* _AIM OF THE EXERCISE_
Within the listing below, the lines to output run from the one containing "### server如何校验Token是否合法？" through the one containing "### Configuration"; copy them exactly and nothing else.
----------------
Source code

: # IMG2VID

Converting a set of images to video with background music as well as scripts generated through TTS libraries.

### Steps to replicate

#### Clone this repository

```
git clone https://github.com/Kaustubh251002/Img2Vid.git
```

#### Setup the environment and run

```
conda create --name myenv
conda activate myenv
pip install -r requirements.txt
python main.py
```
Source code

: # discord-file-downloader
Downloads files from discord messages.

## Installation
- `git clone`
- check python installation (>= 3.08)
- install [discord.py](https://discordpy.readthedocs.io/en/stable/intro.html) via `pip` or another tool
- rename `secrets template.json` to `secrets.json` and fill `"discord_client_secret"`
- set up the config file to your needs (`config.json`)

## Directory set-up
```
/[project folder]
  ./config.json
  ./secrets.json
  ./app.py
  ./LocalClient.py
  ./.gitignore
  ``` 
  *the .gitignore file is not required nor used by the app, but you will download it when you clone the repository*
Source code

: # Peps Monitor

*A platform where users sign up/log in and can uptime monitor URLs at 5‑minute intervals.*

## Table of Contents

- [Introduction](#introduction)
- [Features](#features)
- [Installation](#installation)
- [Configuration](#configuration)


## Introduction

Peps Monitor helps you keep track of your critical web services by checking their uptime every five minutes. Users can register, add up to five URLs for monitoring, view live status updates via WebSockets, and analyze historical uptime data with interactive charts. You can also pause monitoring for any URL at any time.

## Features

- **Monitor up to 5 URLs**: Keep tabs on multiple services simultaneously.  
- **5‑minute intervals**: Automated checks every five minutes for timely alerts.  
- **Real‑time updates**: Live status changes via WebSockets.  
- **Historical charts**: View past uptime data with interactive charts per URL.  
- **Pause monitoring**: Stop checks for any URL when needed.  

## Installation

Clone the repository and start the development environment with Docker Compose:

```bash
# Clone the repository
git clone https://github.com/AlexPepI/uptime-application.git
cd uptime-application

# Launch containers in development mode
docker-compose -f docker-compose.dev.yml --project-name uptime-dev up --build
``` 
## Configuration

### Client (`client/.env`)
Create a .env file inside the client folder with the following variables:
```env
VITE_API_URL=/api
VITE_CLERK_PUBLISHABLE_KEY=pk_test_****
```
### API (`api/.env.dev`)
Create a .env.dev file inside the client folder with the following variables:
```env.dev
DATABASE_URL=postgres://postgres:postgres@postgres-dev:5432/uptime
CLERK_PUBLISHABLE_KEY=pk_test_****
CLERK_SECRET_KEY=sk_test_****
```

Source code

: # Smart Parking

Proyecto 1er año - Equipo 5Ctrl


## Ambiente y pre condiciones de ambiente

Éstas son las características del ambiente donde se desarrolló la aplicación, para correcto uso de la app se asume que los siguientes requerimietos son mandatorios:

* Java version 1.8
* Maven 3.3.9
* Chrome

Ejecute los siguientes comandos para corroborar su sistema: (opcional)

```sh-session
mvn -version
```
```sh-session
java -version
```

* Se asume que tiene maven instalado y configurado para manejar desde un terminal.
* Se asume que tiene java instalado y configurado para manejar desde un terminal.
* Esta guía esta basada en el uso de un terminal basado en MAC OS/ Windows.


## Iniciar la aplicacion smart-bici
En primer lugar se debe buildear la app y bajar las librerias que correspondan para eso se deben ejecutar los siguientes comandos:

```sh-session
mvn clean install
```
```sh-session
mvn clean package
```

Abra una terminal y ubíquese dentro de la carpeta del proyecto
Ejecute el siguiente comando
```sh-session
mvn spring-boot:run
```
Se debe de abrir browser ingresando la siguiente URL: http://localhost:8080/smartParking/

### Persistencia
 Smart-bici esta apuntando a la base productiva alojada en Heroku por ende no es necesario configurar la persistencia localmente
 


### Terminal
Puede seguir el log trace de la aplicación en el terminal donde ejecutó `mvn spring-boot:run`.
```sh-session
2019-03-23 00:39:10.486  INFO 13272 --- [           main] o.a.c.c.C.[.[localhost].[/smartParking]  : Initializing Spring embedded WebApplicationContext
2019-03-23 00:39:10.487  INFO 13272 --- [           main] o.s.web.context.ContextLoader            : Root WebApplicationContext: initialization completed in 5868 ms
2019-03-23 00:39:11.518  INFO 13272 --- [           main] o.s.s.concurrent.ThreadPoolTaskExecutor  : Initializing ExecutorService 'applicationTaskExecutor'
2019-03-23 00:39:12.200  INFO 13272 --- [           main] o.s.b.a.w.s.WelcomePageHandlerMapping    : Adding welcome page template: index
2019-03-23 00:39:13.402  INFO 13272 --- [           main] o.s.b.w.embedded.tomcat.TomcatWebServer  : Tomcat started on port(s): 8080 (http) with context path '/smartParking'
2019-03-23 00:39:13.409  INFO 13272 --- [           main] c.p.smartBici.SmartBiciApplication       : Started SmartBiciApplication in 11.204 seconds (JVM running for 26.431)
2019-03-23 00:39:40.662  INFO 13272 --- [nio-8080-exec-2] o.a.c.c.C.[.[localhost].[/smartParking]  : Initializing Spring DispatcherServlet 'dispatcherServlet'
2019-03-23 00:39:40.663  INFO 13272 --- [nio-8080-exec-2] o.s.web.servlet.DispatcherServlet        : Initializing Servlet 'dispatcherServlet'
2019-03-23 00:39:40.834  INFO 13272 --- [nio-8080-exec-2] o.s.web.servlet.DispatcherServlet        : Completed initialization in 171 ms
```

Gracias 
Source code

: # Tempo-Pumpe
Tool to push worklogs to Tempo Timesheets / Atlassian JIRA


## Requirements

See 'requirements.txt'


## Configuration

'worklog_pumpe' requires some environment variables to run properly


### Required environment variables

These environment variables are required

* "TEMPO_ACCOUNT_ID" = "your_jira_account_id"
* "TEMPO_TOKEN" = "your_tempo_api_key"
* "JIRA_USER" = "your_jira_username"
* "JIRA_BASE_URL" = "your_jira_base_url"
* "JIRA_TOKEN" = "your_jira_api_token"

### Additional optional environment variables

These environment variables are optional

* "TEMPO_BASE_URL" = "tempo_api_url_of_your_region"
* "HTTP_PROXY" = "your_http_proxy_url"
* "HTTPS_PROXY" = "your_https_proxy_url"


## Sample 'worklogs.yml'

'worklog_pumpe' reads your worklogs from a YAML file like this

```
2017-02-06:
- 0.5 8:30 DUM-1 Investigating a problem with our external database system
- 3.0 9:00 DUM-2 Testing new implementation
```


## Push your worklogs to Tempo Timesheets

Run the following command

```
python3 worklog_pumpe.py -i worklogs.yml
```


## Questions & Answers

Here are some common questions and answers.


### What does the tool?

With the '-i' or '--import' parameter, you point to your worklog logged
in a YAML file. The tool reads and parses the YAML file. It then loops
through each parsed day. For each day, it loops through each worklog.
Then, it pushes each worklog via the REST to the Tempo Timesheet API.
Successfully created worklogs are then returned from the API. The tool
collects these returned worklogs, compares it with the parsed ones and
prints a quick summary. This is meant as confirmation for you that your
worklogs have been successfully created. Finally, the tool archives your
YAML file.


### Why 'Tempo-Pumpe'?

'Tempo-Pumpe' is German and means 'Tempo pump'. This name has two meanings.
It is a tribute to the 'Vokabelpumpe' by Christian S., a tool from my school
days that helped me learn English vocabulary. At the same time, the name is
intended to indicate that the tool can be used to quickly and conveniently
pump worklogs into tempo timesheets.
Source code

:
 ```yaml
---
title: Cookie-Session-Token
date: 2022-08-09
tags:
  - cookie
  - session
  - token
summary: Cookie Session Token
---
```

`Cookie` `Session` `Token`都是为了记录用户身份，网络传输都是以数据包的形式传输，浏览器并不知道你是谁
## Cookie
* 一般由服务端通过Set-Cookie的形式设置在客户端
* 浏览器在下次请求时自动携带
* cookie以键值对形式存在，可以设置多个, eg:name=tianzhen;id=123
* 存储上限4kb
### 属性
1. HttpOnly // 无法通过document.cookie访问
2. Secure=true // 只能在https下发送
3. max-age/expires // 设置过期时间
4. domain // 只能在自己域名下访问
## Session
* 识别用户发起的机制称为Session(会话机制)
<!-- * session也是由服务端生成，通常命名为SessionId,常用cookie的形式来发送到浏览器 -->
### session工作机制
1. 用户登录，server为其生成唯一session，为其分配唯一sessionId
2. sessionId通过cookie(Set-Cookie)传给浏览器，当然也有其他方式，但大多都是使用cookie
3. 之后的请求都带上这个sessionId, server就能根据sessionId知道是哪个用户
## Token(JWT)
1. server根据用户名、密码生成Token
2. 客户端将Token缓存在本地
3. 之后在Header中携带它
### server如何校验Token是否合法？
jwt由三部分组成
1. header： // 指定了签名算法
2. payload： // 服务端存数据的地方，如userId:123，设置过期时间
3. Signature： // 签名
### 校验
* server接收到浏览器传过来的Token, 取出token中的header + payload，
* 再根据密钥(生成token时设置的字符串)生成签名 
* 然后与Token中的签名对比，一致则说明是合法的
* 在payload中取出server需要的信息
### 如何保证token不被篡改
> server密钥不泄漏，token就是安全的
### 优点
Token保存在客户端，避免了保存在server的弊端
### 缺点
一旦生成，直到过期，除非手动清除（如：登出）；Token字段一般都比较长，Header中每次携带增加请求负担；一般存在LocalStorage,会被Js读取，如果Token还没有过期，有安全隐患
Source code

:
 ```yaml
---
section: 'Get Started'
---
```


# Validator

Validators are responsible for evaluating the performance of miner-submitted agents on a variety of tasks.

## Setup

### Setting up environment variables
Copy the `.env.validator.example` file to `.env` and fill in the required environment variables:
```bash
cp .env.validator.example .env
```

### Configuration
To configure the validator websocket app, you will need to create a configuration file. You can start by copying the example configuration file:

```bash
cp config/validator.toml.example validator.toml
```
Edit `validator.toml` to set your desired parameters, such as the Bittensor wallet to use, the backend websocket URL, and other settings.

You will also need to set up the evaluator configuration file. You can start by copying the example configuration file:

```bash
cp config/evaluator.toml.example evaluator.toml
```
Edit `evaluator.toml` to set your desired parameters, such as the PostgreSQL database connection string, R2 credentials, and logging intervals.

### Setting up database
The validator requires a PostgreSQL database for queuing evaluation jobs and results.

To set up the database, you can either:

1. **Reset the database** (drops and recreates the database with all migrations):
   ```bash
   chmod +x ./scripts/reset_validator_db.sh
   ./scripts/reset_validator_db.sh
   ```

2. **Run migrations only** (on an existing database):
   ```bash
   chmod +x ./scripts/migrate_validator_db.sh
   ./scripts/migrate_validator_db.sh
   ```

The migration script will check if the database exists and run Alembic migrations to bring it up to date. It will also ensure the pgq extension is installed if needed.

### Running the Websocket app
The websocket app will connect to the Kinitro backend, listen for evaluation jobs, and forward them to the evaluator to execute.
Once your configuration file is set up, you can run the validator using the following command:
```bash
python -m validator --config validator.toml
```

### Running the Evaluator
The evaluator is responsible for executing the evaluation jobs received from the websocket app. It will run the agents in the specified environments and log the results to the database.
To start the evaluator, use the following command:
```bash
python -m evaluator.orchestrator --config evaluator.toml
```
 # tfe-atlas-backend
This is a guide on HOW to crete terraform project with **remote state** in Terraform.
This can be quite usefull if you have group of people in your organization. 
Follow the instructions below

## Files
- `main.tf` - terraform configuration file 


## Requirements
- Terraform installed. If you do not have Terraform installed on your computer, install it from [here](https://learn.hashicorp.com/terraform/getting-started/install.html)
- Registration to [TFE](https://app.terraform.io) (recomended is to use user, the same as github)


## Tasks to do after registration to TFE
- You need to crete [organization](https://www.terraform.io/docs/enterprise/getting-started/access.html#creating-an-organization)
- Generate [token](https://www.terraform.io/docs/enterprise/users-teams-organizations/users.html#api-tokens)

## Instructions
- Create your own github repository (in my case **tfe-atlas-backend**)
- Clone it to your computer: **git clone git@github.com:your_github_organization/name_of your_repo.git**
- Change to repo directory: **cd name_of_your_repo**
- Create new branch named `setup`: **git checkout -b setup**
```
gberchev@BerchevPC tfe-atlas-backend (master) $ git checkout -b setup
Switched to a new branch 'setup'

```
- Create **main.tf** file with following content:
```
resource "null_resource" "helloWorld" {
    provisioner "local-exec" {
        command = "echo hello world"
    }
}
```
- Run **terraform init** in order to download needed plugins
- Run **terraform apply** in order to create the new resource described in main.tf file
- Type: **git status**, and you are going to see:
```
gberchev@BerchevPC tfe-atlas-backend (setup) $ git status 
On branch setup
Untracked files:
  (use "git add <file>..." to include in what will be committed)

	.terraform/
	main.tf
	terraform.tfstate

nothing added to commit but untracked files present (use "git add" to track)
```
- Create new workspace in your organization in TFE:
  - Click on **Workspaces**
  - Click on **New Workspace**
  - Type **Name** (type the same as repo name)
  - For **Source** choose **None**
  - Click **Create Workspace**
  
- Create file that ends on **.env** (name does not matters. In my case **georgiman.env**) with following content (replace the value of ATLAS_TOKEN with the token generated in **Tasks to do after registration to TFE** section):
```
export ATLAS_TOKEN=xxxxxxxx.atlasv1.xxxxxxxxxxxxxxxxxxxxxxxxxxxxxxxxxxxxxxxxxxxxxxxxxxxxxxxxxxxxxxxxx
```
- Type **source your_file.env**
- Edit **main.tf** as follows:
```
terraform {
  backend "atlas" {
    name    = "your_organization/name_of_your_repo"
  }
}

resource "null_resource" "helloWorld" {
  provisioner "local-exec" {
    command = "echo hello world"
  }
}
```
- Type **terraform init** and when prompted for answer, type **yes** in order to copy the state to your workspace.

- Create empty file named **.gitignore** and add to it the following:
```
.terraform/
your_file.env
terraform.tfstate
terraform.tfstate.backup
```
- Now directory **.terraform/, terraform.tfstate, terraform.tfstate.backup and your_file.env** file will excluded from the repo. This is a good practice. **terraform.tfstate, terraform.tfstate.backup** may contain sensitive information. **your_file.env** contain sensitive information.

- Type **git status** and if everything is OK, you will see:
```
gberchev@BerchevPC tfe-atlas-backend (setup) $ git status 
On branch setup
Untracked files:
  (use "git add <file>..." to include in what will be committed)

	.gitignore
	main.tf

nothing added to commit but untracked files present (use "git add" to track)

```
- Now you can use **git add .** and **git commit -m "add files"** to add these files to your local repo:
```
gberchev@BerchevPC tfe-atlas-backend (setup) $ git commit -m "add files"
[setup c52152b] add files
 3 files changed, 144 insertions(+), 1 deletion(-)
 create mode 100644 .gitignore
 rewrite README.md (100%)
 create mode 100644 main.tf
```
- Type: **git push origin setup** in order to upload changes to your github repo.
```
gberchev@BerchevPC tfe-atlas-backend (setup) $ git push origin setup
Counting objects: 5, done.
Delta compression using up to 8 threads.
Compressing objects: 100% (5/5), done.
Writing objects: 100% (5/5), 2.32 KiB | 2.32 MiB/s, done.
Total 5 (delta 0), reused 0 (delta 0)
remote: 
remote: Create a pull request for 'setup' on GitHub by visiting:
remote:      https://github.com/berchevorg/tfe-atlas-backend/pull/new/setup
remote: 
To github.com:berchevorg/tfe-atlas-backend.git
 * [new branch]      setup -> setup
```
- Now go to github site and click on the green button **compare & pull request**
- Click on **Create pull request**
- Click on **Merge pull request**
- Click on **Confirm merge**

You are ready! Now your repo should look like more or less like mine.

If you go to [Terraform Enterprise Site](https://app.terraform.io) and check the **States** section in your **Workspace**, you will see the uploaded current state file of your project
----------------
* _EXERCISE RESULT_
### server如何校验Token是否合法？
jwt由三部分组成
1. header： // 指定了签名算法
2. payload： // 服务端存数据的地方，如userId:123，设置过期时间
3. Signature： // 签名
### 校验
* server接收到浏览器传过来的Token, 取出token中的header + payload，
* 再根据密钥(生成token时设置的字符串)生成签名 
* 然后与Token中的签名对比，一致则说明是合法的
* 在payload中取出server需要的信息
### 如何保证token不被篡改
> server密钥不泄漏，token就是安全的
### 优点
Token保存在客户端，避免了保存在server的弊端
### 缺点
一旦生成，直到过期，除非手动清除（如：登出）；Token字段一般都比较长，Header中每次携带增加请求负担；一般存在LocalStorage,会被Js读取，如果Token还没有过期，有安全隐患
Source code

:
 ```yaml
---
section: 'Get Started'
---
```


# Validator

Validators are responsible for evaluating the performance of miner-submitted agents on a variety of tasks.

## Setup

### Setting up environment variables
Copy the `.env.validator.example` file to `.env` and fill in the required environment variables:
```bash
cp .env.validator.example .env
```

### Configuration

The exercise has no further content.